§ **Exercise**
Transcribe every entry that follows exactly, omitting all pictures.

§ **Material to process**
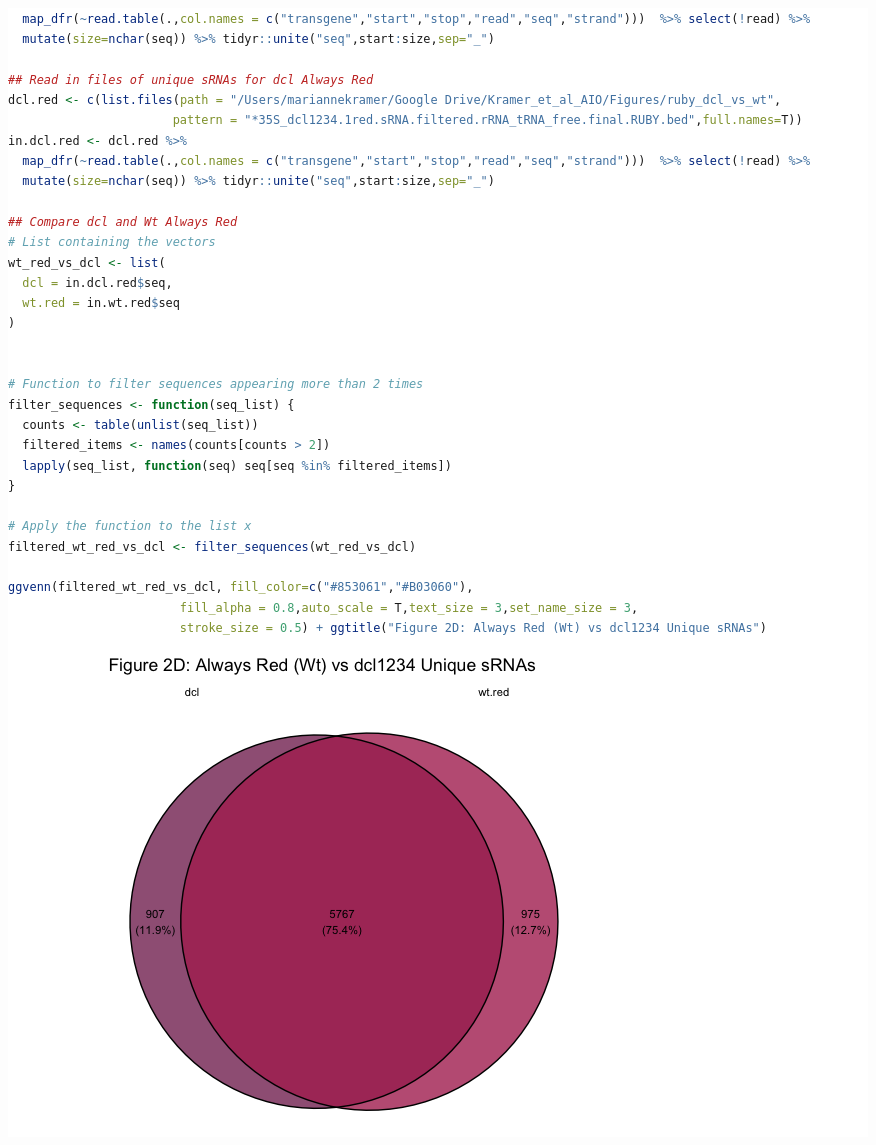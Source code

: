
 ``` r
  map_dfr(~read.table(.,col.names = c("transgene","start","stop","read","seq","strand")))  %>% select(!read) %>%
  mutate(size=nchar(seq)) %>% tidyr::unite("seq",start:size,sep="_")

## Read in files of unique sRNAs for dcl Always Red
dcl.red <- c(list.files(path = "/Users/mariannekramer/Google Drive/Kramer_et_al_AIO/Figures/ruby_dcl_vs_wt", 
                       pattern = "*35S_dcl1234.1red.sRNA.filtered.rRNA_tRNA_free.final.RUBY.bed",full.names=T))
in.dcl.red <- dcl.red %>% 
  map_dfr(~read.table(.,col.names = c("transgene","start","stop","read","seq","strand")))  %>% select(!read) %>%
  mutate(size=nchar(seq)) %>% tidyr::unite("seq",start:size,sep="_") 

## Compare dcl and Wt Always Red
# List containing the vectors
wt_red_vs_dcl <- list(
  dcl = in.dcl.red$seq,
  wt.red = in.wt.red$seq 
)


# Function to filter sequences appearing more than 2 times
filter_sequences <- function(seq_list) {
  counts <- table(unlist(seq_list))
  filtered_items <- names(counts[counts > 2])
  lapply(seq_list, function(seq) seq[seq %in% filtered_items])
}

# Apply the function to the list x
filtered_wt_red_vs_dcl <- filter_sequences(wt_red_vs_dcl)

ggvenn(filtered_wt_red_vs_dcl, fill_color=c("#853061","#B03060"),
                        fill_alpha = 0.8,auto_scale = T,text_size = 3,set_name_size = 3,
                        stroke_size = 0.5) + ggtitle("Figure 2D: Always Red (Wt) vs dcl1234 Unique sRNAs")
```

![](Figure_2_files/figure-gfm/unnamed-chunk-14-1.png)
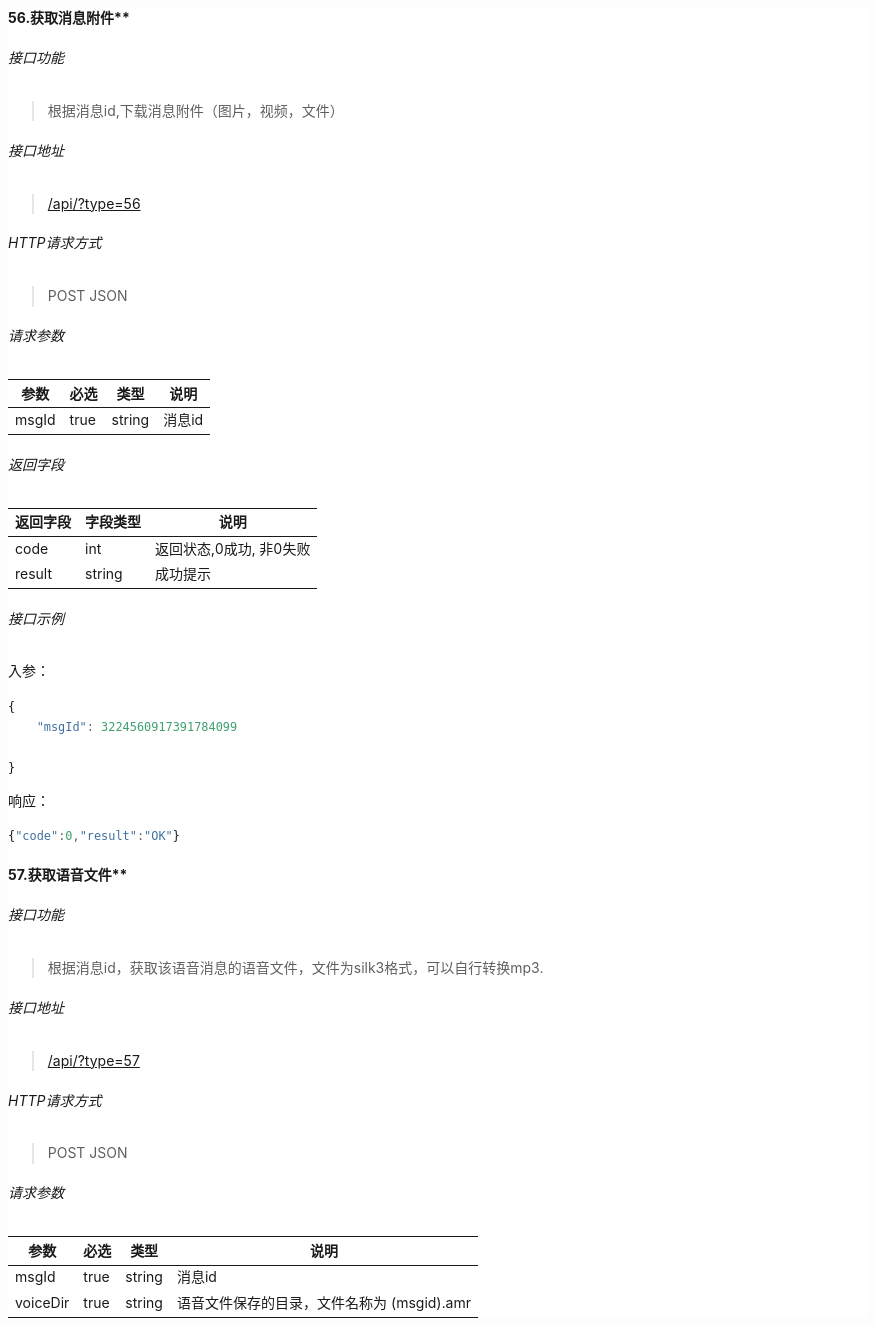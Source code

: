 

#### 56.获取消息附件**
###### 接口功能
> 根据消息id,下载消息附件（图片，视频，文件）

###### 接口地址
> [/api/?type=56](/api/?type=56)

###### HTTP请求方式
> POST  JSON

###### 请求参数
|参数|必选|类型|说明|
|---|---|---|---|
|msgId |true |string| 消息id |

   

###### 返回字段
|返回字段|字段类型|说明                              |
|---|---|---|
|code|int|返回状态,0成功, 非0失败|
|result|string|成功提示|



###### 接口示例
入参：
``` javascript
{
    "msgId": 3224560917391784099
   
}

```
响应：
``` javascript
{"code":0,"result":"OK"}
```


#### 57.获取语音文件**
###### 接口功能
> 根据消息id，获取该语音消息的语音文件，文件为silk3格式，可以自行转换mp3.

###### 接口地址
> [/api/?type=57](/api/?type=57)

###### HTTP请求方式
> POST  JSON

###### 请求参数
|参数|必选|类型|说明|
|---|---|---|---|
|msgId |true |string| 消息id |
|voiceDir |true |string| 语音文件保存的目录，文件名称为 (msgid).amr |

§ **Finished exercise**
Source code

:
 ``` r
  map_dfr(~read.table(.,col.names = c("transgene","start","stop","read","seq","strand")))  %>% select(!read) %>%
  mutate(size=nchar(seq)) %>% tidyr::unite("seq",start:size,sep="_")

## Read in files of unique sRNAs for dcl Always Red
dcl.red <- c(list.files(path = "/Users/mariannekramer/Google Drive/Kramer_et_al_AIO/Figures/ruby_dcl_vs_wt", 
                       pattern = "*35S_dcl1234.1red.sRNA.filtered.rRNA_tRNA_free.final.RUBY.bed",full.names=T))
in.dcl.red <- dcl.red %>% 
  map_dfr(~read.table(.,col.names = c("transgene","start","stop","read","seq","strand")))  %>% select(!read) %>%
  mutate(size=nchar(seq)) %>% tidyr::unite("seq",start:size,sep="_") 

## Compare dcl and Wt Always Red
# List containing the vectors
wt_red_vs_dcl <- list(
  dcl = in.dcl.red$seq,
  wt.red = in.wt.red$seq 
)


# Function to filter sequences appearing more than 2 times
filter_sequences <- function(seq_list) {
  counts <- table(unlist(seq_list))
  filtered_items <- names(counts[counts > 2])
  lapply(seq_list, function(seq) seq[seq %in% filtered_items])
}

# Apply the function to the list x
filtered_wt_red_vs_dcl <- filter_sequences(wt_red_vs_dcl)

ggvenn(filtered_wt_red_vs_dcl, fill_color=c("#853061","#B03060"),
                        fill_alpha = 0.8,auto_scale = T,text_size = 3,set_name_size = 3,
                        stroke_size = 0.5) + ggtitle("Figure 2D: Always Red (Wt) vs dcl1234 Unique sRNAs")
```

![](Figure_2_files/figure-gfm/unnamed-chunk-14-1.png)
Source code

: 

#### 56.获取消息附件**
###### 接口功能
> 根据消息id,下载消息附件（图片，视频，文件）

###### 接口地址
> [/api/?type=56](/api/?type=56)

###### HTTP请求方式
> POST  JSON

###### 请求参数
|参数|必选|类型|说明|
|---|---|---|---|
|msgId |true |string| 消息id |

   

###### 返回字段
|返回字段|字段类型|说明                              |
|---|---|---|
|code|int|返回状态,0成功, 非0失败|
|result|string|成功提示|



###### 接口示例
入参：
``` javascript
{
    "msgId": 3224560917391784099
   
}

```
响应：
``` javascript
{"code":0,"result":"OK"}
```


#### 57.获取语音文件**
###### 接口功能
> 根据消息id，获取该语音消息的语音文件，文件为silk3格式，可以自行转换mp3.

###### 接口地址
> [/api/?type=57](/api/?type=57)

###### HTTP请求方式
> POST  JSON

###### 请求参数
|参数|必选|类型|说明|
|---|---|---|---|
|msgId |true |string| 消息id |
|voiceDir |true |string| 语音文件保存的目录，文件名称为 (msgid).amr |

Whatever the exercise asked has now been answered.